> **Data supplied**
--- START ---
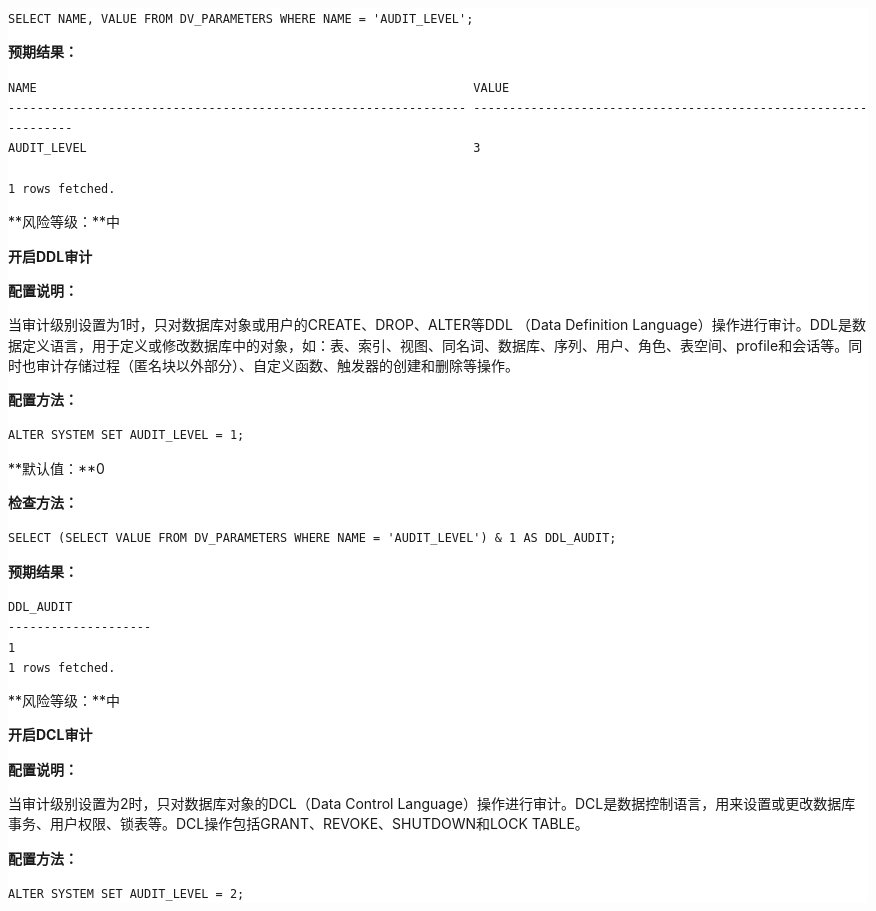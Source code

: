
 ```
SELECT NAME, VALUE FROM DV_PARAMETERS WHERE NAME = 'AUDIT_LEVEL';
```

**预期结果：**

```
NAME                                                             VALUE                                                           
---------------------------------------------------------------- ----------------------------------------------------------------
AUDIT_LEVEL                                                      3                                                               

1 rows fetched.

```

**风险等级：**中

**开启DDL审计<a name="zh-cn_topic_0000001788466604_section13364815447"></a>**

**配置说明：**

当审计级别设置为1时，只对数据库对象或用户的CREATE、DROP、ALTER等DDL （Data Definition Language）操作进行审计。DDL是数据定义语言，用于定义或修改数据库中的对象，如：表、索引、视图、同名词、数据库、序列、用户、角色、表空间、profile和会话等。同时也审计存储过程（匿名块以外部分）、自定义函数、触发器的创建和删除等操作。

**配置方法：**

```
ALTER SYSTEM SET AUDIT_LEVEL = 1;
```

**默认值：**0

**检查方法：**

```
SELECT (SELECT VALUE FROM DV_PARAMETERS WHERE NAME = 'AUDIT_LEVEL') & 1 AS DDL_AUDIT;
```

**预期结果：**

```
DDL_AUDIT            
-------------------- 
1                     
1 rows fetched.
```

**风险等级：**中

**开启DCL审计<a name="zh-cn_topic_0000001788466604_section23971320447"></a>**

**配置说明：**

当审计级别设置为2时，只对数据库对象的DCL（Data Control Language）操作进行审计。DCL是数据控制语言，用来设置或更改数据库事务、用户权限、锁表等。DCL操作包括GRANT、REVOKE、SHUTDOWN和LOCK TABLE。

**配置方法：**

```
ALTER SYSTEM SET AUDIT_LEVEL = 2;
```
--- END ---
> **Problem requirements**
Filter the records above for "SELECT" and copy every matching line.

> **Task response**
SELECT NAME, VALUE FROM DV_PARAMETERS WHERE NAME = 'AUDIT_LEVEL';
SELECT (SELECT VALUE FROM DV_PARAMETERS WHERE NAME = 'AUDIT_LEVEL') & 1 AS DDL_AUDIT;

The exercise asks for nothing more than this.